Gli agenti hanno arrestato Francesco Foresta, 61 anni, nato a Mesoraca, nel Crotonese. L’uomo stava viaggiando verso Torino a bordo di una Mercedes Classe A, condotta da una donna. Foresta era atterrato poche ore prima all’aeroporto di Lione e proveniva da un viaggio in Brasile.

Per evitare i controlli in aeroporto, il trafficante ha usato uno stratagemma che evidentemente funziona: indossava un abito grigio con appuntato un vistoso crocefisso e portava con sé una borsa contenente numerose immagini sacre in modo da sembrare un religioso.

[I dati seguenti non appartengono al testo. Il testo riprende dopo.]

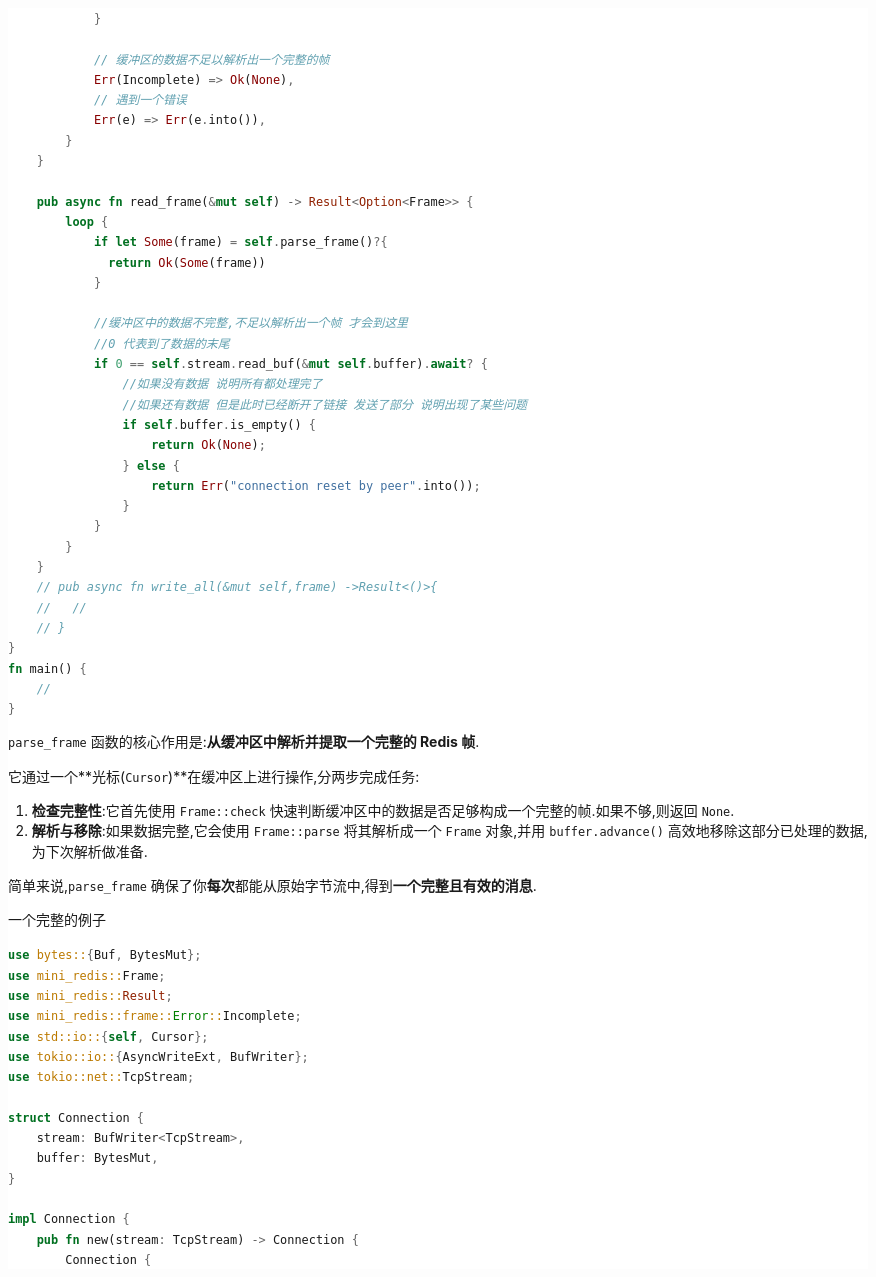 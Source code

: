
 ```rust
            }

            // 缓冲区的数据不足以解析出一个完整的帧
            Err(Incomplete) => Ok(None),
            // 遇到一个错误
            Err(e) => Err(e.into()),
        }
    }

    pub async fn read_frame(&mut self) -> Result<Option<Frame>> {
        loop {
            if let Some(frame) = self.parse_frame()?{
              return Ok(Some(frame))
            }

            //缓冲区中的数据不完整,不足以解析出一个帧 才会到这里
            //0 代表到了数据的末尾
            if 0 == self.stream.read_buf(&mut self.buffer).await? {
                //如果没有数据 说明所有都处理完了
                //如果还有数据 但是此时已经断开了链接 发送了部分 说明出现了某些问题
                if self.buffer.is_empty() {
                    return Ok(None);
                } else {
                    return Err("connection reset by peer".into());
                }
            }
        }
    }
    // pub async fn write_all(&mut self,frame) ->Result<()>{
    //   //
    // }
}
fn main() {
    //
}
```

`parse_frame` 函数的核心作用是:**从缓冲区中解析并提取一个完整的 Redis 帧**.

它通过一个**光标(`Cursor`)**在缓冲区上进行操作,分两步完成任务:

1. **检查完整性**:它首先使用 `Frame::check` 快速判断缓冲区中的数据是否足够构成一个完整的帧.如果不够,则返回 `None`.
2. **解析与移除**:如果数据完整,它会使用 `Frame::parse` 将其解析成一个 `Frame` 对象,并用 `buffer.advance()` 高效地移除这部分已处理的数据,为下次解析做准备.

简单来说,`parse_frame` 确保了你**每次**都能从原始字节流中,得到**一个完整且有效的消息**.

一个完整的例子

```rust
use bytes::{Buf, BytesMut};
use mini_redis::Frame;
use mini_redis::Result;
use mini_redis::frame::Error::Incomplete;
use std::io::{self, Cursor};
use tokio::io::{AsyncWriteExt, BufWriter};
use tokio::net::TcpStream;

struct Connection {
    stream: BufWriter<TcpStream>,
    buffer: BytesMut,
}

impl Connection {
    pub fn new(stream: TcpStream) -> Connection {
        Connection {
``` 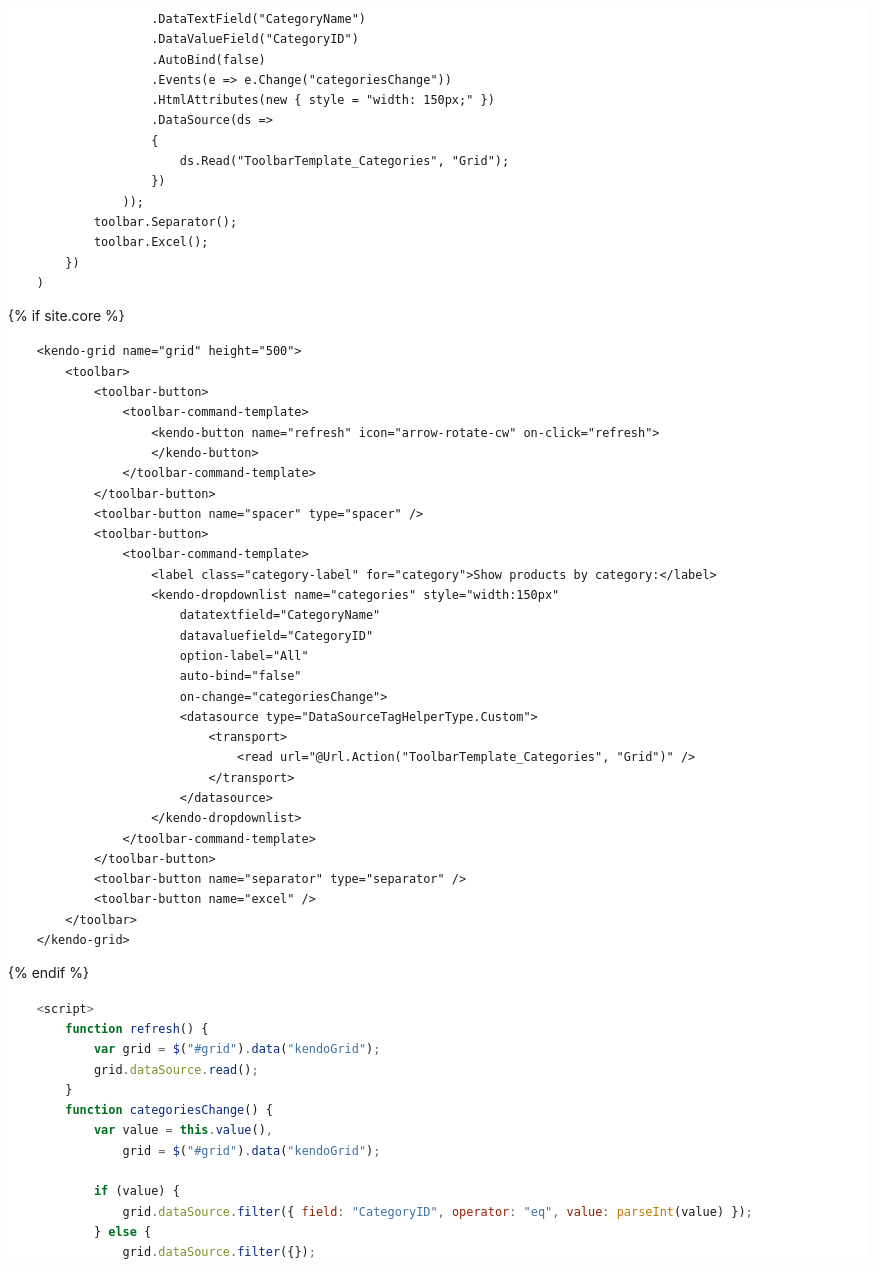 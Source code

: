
 ```HtmlHelper
                    .DataTextField("CategoryName")
                    .DataValueField("CategoryID")
                    .AutoBind(false)
                    .Events(e => e.Change("categoriesChange"))
                    .HtmlAttributes(new { style = "width: 150px;" })
                    .DataSource(ds =>
                    {
                        ds.Read("ToolbarTemplate_Categories", "Grid");
                    })
                ));
            toolbar.Separator();
            toolbar.Excel();
        })
    )
```
{% if site.core %}
```TagHelper
    <kendo-grid name="grid" height="500">
        <toolbar>
            <toolbar-button>
                <toolbar-command-template>
                    <kendo-button name="refresh" icon="arrow-rotate-cw" on-click="refresh">
                    </kendo-button>
                </toolbar-command-template>
            </toolbar-button>
            <toolbar-button name="spacer" type="spacer" />
            <toolbar-button>
                <toolbar-command-template>
                    <label class="category-label" for="category">Show products by category:</label>
                    <kendo-dropdownlist name="categories" style="width:150px"
                        datatextfield="CategoryName"
                        datavaluefield="CategoryID"
                        option-label="All"
                        auto-bind="false"
                        on-change="categoriesChange">
                        <datasource type="DataSourceTagHelperType.Custom">
                            <transport>
                                <read url="@Url.Action("ToolbarTemplate_Categories", "Grid")" />
                            </transport>
                        </datasource>
                    </kendo-dropdownlist>
                </toolbar-command-template>
            </toolbar-button>
            <toolbar-button name="separator" type="separator" />
            <toolbar-button name="excel" />
        </toolbar>
    </kendo-grid>
```
{% endif %} 
```JavaScript
    <script>
        function refresh() {
            var grid = $("#grid").data("kendoGrid");
            grid.dataSource.read();
        }
        function categoriesChange() {
            var value = this.value(),
                grid = $("#grid").data("kendoGrid");

            if (value) {
                grid.dataSource.filter({ field: "CategoryID", operator: "eq", value: parseInt(value) });
            } else {
                grid.dataSource.filter({});
```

Francesco Foresta, al momento del fermo, si è giustificato dichiarando di aver tentato di intraprendere l’attività di trafficante di droga, poiché in condizioni economiche estremamente precarie.

La pasta di coca, che generalmente viene fumata, a differenza della polvere che viene “sniffata”, risulta un intermedio di lavorazione e, oltre alla cocaina, contiene anche una serie di altre sostanze chimiche e residui dei solventi di lavorazione. Inoltre, viene spesso ulteriormente adulterata, prima di raggiungere il mercato. Nonostante gli effetti prodotti dall’assunzione della pasta di coca (iperstimolazione e disinibizione) siano analoghi a quelli prodotti dalla cocaina in polvere, così come analogo è il valore di mercato, gli studi hanno dimostrato che spesso i consumatori di questa forma di narcotico presentano anche marcate caratteristiche di impulsività, aggressività e comportamenti antisociali.